Rendered images with source text:
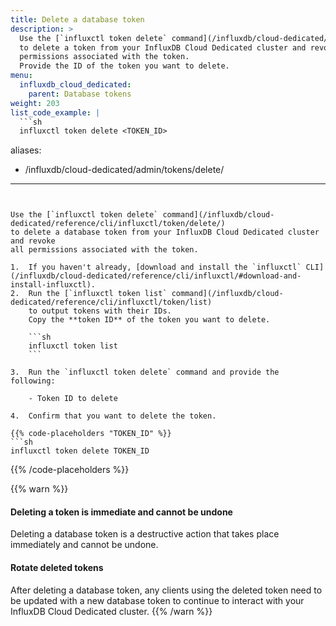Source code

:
 ```yaml
---
title: Delete a database token
description: >
  Use the [`influxctl token delete` command](/influxdb/cloud-dedicated/reference/cli/influxctl/token/delete/)
  to delete a token from your InfluxDB Cloud Dedicated cluster and revoke all
  permissions associated with the token.
  Provide the ID of the token you want to delete.
menu:
  influxdb_cloud_dedicated:
    parent: Database tokens
weight: 203
list_code_example: |
  ```sh
  influxctl token delete <TOKEN_ID>
  ```
aliases:
  - /influxdb/cloud-dedicated/admin/tokens/delete/
---
```


Use the [`influxctl token delete` command](/influxdb/cloud-dedicated/reference/cli/influxctl/token/delete/)
to delete a database token from your InfluxDB Cloud Dedicated cluster and revoke
all permissions associated with the token.

1.  If you haven't already, [download and install the `influxctl` CLI](/influxdb/cloud-dedicated/reference/cli/influxctl/#download-and-install-influxctl).
2.  Run the [`influxctl token list` command](/influxdb/cloud-dedicated/reference/cli/influxctl/token/list)
    to output tokens with their IDs.
    Copy the **token ID** of the token you want to delete.

    ```sh
    influxctl token list
    ```

3.  Run the `influxctl token delete` command and provide the following:

    - Token ID to delete

4.  Confirm that you want to delete the token.

{{% code-placeholders "TOKEN_ID" %}}
```sh
influxctl token delete TOKEN_ID
```
{{% /code-placeholders %}}

{{% warn %}}
#### Deleting a token is immediate and cannot be undone

Deleting a database token is a destructive action that takes place immediately
and cannot be undone.

#### Rotate deleted tokens

After deleting a database token, any clients using the deleted token need to be
updated with a new database token to continue to interact with your InfluxDB
Cloud Dedicated cluster.
{{% /warn %}}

- EXERCISE -
Among the lines of the data, identify those with the word "placeholders". Copy each of them.

- RESULT -
{{% code-placeholders "TOKEN_ID" %}}
{{% /code-placeholders %}}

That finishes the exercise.